→ **REQUIRED WORK**: Once you have read the entries below, give them all again without any difference.

→ **SOURCE DATA**:
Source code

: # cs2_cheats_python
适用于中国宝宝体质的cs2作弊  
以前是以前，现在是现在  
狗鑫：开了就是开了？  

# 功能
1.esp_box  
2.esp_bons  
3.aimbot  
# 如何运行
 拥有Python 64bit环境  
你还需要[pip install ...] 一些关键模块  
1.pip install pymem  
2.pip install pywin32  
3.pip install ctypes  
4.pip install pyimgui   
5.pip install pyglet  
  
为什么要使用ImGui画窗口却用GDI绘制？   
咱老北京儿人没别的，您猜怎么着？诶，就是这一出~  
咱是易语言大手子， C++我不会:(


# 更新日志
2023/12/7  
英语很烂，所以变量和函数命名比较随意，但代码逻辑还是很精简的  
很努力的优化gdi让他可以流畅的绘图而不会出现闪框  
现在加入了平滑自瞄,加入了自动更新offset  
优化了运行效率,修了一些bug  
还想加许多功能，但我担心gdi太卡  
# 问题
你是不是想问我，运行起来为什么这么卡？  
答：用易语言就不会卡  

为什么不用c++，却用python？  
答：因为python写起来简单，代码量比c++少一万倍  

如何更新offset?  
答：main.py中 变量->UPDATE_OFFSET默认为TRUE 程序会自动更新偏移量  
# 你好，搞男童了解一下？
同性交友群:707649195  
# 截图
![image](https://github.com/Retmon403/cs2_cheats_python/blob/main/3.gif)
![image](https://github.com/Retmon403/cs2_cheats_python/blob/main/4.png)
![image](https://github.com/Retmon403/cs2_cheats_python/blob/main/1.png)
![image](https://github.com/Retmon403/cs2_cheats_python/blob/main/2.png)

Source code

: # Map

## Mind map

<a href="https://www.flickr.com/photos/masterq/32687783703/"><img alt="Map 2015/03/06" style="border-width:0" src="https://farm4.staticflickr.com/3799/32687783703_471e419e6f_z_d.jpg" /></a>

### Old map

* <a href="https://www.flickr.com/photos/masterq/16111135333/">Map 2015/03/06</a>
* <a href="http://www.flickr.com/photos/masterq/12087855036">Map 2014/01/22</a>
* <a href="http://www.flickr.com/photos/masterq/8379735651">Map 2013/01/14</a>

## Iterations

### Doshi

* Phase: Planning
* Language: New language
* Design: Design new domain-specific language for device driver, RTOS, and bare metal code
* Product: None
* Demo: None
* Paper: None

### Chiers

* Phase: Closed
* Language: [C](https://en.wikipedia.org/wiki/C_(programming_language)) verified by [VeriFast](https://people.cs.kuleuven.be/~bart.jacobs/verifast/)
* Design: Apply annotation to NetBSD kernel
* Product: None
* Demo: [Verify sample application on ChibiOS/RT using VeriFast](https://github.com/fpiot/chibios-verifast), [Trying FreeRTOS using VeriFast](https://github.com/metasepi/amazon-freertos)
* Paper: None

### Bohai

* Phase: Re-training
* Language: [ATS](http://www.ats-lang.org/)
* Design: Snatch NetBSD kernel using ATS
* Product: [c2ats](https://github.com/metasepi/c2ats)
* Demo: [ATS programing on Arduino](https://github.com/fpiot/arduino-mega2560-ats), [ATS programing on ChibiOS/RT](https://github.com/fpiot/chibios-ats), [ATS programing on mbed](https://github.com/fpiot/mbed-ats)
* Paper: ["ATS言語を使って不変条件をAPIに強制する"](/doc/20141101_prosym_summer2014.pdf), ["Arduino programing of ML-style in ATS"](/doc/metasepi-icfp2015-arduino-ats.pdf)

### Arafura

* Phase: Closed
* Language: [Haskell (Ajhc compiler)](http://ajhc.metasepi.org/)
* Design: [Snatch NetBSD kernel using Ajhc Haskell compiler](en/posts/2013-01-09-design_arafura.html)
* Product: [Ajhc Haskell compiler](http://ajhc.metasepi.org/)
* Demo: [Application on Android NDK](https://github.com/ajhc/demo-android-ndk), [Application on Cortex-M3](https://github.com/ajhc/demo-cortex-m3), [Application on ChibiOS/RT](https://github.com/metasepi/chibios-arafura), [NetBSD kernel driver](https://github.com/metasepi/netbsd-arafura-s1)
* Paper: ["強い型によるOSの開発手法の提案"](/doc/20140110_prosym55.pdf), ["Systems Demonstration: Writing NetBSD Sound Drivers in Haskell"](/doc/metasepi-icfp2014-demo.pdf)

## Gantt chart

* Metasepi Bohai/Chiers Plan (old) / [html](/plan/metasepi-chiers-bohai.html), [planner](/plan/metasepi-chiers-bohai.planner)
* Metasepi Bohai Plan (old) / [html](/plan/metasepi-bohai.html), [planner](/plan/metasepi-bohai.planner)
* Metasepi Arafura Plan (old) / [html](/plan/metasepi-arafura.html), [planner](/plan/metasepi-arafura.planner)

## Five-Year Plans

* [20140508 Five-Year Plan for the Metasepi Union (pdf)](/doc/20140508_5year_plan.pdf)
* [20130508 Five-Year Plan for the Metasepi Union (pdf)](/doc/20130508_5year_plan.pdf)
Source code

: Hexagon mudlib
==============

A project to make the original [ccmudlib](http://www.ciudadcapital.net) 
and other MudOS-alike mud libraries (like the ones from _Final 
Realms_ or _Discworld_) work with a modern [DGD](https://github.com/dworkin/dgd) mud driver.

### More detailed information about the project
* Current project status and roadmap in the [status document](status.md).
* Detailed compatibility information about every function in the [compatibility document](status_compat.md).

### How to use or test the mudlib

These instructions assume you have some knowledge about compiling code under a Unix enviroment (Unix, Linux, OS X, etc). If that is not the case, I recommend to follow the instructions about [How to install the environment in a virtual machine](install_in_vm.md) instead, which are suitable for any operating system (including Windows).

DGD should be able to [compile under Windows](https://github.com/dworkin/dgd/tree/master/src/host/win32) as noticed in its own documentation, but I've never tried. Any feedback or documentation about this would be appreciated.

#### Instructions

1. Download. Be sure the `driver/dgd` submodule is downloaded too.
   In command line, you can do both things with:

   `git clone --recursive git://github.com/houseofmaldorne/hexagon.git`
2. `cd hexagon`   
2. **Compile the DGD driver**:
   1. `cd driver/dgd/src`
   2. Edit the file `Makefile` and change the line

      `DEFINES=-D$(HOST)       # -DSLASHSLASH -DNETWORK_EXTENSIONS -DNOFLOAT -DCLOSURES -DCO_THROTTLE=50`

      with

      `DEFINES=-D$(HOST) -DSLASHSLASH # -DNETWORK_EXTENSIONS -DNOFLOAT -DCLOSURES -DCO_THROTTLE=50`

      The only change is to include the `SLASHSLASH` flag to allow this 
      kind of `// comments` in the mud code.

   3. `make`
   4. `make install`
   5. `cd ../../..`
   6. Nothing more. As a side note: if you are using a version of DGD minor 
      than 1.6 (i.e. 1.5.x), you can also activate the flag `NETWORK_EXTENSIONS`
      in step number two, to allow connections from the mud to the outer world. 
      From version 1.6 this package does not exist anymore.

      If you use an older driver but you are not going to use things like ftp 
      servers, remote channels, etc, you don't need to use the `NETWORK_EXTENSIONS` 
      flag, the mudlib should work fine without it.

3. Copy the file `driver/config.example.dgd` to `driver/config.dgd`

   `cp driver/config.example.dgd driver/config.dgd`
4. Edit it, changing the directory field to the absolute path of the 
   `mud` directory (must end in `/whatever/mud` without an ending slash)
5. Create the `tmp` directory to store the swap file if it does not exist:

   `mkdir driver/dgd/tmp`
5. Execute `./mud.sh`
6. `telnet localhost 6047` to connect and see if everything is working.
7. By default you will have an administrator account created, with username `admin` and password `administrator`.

→ **RESPONSE AREA**:
Source code

: # cs2_cheats_python
适用于中国宝宝体质的cs2作弊  
以前是以前，现在是现在  
狗鑫：开了就是开了？  

# 功能
1.esp_box  
2.esp_bons  
3.aimbot  
# 如何运行
 拥有Python 64bit环境  
你还需要[pip install ...] 一些关键模块  
1.pip install pymem  
2.pip install pywin32  
3.pip install ctypes  
4.pip install pyimgui   
5.pip install pyglet  
  
为什么要使用ImGui画窗口却用GDI绘制？   
咱老北京儿人没别的，您猜怎么着？诶，就是这一出~  
咱是易语言大手子， C++我不会:(


# 更新日志
2023/12/7  
英语很烂，所以变量和函数命名比较随意，但代码逻辑还是很精简的  
很努力的优化gdi让他可以流畅的绘图而不会出现闪框  
现在加入了平滑自瞄,加入了自动更新offset  
优化了运行效率,修了一些bug  
还想加许多功能，但我担心gdi太卡  
# 问题
你是不是想问我，运行起来为什么这么卡？  
答：用易语言就不会卡  

为什么不用c++，却用python？  
答：因为python写起来简单，代码量比c++少一万倍  

如何更新offset?  
答：main.py中 变量->UPDATE_OFFSET默认为TRUE 程序会自动更新偏移量  
# 你好，搞男童了解一下？
同性交友群:707649195  
# 截图
![image](https://github.com/Retmon403/cs2_cheats_python/blob/main/3.gif)
![image](https://github.com/Retmon403/cs2_cheats_python/blob/main/4.png)
![image](https://github.com/Retmon403/cs2_cheats_python/blob/main/1.png)
![image](https://github.com/Retmon403/cs2_cheats_python/blob/main/2.png)

Source code

: # Map

## Mind map

<a href="https://www.flickr.com/photos/masterq/32687783703/"><img alt="Map 2015/03/06" style="border-width:0" src="https://farm4.staticflickr.com/3799/32687783703_471e419e6f_z_d.jpg" /></a>

### Old map

* <a href="https://www.flickr.com/photos/masterq/16111135333/">Map 2015/03/06</a>
* <a href="http://www.flickr.com/photos/masterq/12087855036">Map 2014/01/22</a>
* <a href="http://www.flickr.com/photos/masterq/8379735651">Map 2013/01/14</a>

## Iterations

### Doshi

* Phase: Planning
* Language: New language
* Design: Design new domain-specific language for device driver, RTOS, and bare metal code
* Product: None
* Demo: None
* Paper: None

### Chiers

* Phase: Closed
* Language: [C](https://en.wikipedia.org/wiki/C_(programming_language)) verified by [VeriFast](https://people.cs.kuleuven.be/~bart.jacobs/verifast/)
* Design: Apply annotation to NetBSD kernel
* Product: None
* Demo: [Verify sample application on ChibiOS/RT using VeriFast](https://github.com/fpiot/chibios-verifast), [Trying FreeRTOS using VeriFast](https://github.com/metasepi/amazon-freertos)
* Paper: None

### Bohai

* Phase: Re-training
* Language: [ATS](http://www.ats-lang.org/)
* Design: Snatch NetBSD kernel using ATS
* Product: [c2ats](https://github.com/metasepi/c2ats)
* Demo: [ATS programing on Arduino](https://github.com/fpiot/arduino-mega2560-ats), [ATS programing on ChibiOS/RT](https://github.com/fpiot/chibios-ats), [ATS programing on mbed](https://github.com/fpiot/mbed-ats)
* Paper: ["ATS言語を使って不変条件をAPIに強制する"](/doc/20141101_prosym_summer2014.pdf), ["Arduino programing of ML-style in ATS"](/doc/metasepi-icfp2015-arduino-ats.pdf)

### Arafura

* Phase: Closed
* Language: [Haskell (Ajhc compiler)](http://ajhc.metasepi.org/)
* Design: [Snatch NetBSD kernel using Ajhc Haskell compiler](en/posts/2013-01-09-design_arafura.html)
* Product: [Ajhc Haskell compiler](http://ajhc.metasepi.org/)
* Demo: [Application on Android NDK](https://github.com/ajhc/demo-android-ndk), [Application on Cortex-M3](https://github.com/ajhc/demo-cortex-m3), [Application on ChibiOS/RT](https://github.com/metasepi/chibios-arafura), [NetBSD kernel driver](https://github.com/metasepi/netbsd-arafura-s1)
* Paper: ["強い型によるOSの開発手法の提案"](/doc/20140110_prosym55.pdf), ["Systems Demonstration: Writing NetBSD Sound Drivers in Haskell"](/doc/metasepi-icfp2014-demo.pdf)

## Gantt chart

* Metasepi Bohai/Chiers Plan (old) / [html](/plan/metasepi-chiers-bohai.html), [planner](/plan/metasepi-chiers-bohai.planner)
* Metasepi Bohai Plan (old) / [html](/plan/metasepi-bohai.html), [planner](/plan/metasepi-bohai.planner)
* Metasepi Arafura Plan (old) / [html](/plan/metasepi-arafura.html), [planner](/plan/metasepi-arafura.planner)

## Five-Year Plans

* [20140508 Five-Year Plan for the Metasepi Union (pdf)](/doc/20140508_5year_plan.pdf)
* [20130508 Five-Year Plan for the Metasepi Union (pdf)](/doc/20130508_5year_plan.pdf)
Source code

: Hexagon mudlib
==============

A project to make the original [ccmudlib](http://www.ciudadcapital.net) 
and other MudOS-alike mud libraries (like the ones from _Final 
Realms_ or _Discworld_) work with a modern [DGD](https://github.com/dworkin/dgd) mud driver.

### More detailed information about the project
* Current project status and roadmap in the [status document](status.md).
* Detailed compatibility information about every function in the [compatibility document](status_compat.md).

### How to use or test the mudlib

These instructions assume you have some knowledge about compiling code under a Unix enviroment (Unix, Linux, OS X, etc). If that is not the case, I recommend to follow the instructions about [How to install the environment in a virtual machine](install_in_vm.md) instead, which are suitable for any operating system (including Windows).

DGD should be able to [compile under Windows](https://github.com/dworkin/dgd/tree/master/src/host/win32) as noticed in its own documentation, but I've never tried. Any feedback or documentation about this would be appreciated.

#### Instructions

1. Download. Be sure the `driver/dgd` submodule is downloaded too.
   In command line, you can do both things with:

   `git clone --recursive git://github.com/houseofmaldorne/hexagon.git`
2. `cd hexagon`   
2. **Compile the DGD driver**:
   1. `cd driver/dgd/src`
   2. Edit the file `Makefile` and change the line

      `DEFINES=-D$(HOST)       # -DSLASHSLASH -DNETWORK_EXTENSIONS -DNOFLOAT -DCLOSURES -DCO_THROTTLE=50`

      with

      `DEFINES=-D$(HOST) -DSLASHSLASH # -DNETWORK_EXTENSIONS -DNOFLOAT -DCLOSURES -DCO_THROTTLE=50`

      The only change is to include the `SLASHSLASH` flag to allow this 
      kind of `// comments` in the mud code.

   3. `make`
   4. `make install`
   5. `cd ../../..`
   6. Nothing more. As a side note: if you are using a version of DGD minor 
      than 1.6 (i.e. 1.5.x), you can also activate the flag `NETWORK_EXTENSIONS`
      in step number two, to allow connections from the mud to the outer world. 
      From version 1.6 this package does not exist anymore.

      If you use an older driver but you are not going to use things like ftp 
      servers, remote channels, etc, you don't need to use the `NETWORK_EXTENSIONS` 
      flag, the mudlib should work fine without it.

3. Copy the file `driver/config.example.dgd` to `driver/config.dgd`

   `cp driver/config.example.dgd driver/config.dgd`
4. Edit it, changing the directory field to the absolute path of the 
   `mud` directory (must end in `/whatever/mud` without an ending slash)
5. Create the `tmp` directory to store the swap file if it does not exist:

   `mkdir driver/dgd/tmp`
5. Execute `./mud.sh`
6. `telnet localhost 6047` to connect and see if everything is working.
7. By default you will have an administrator account created, with username `admin` and password `administrator`.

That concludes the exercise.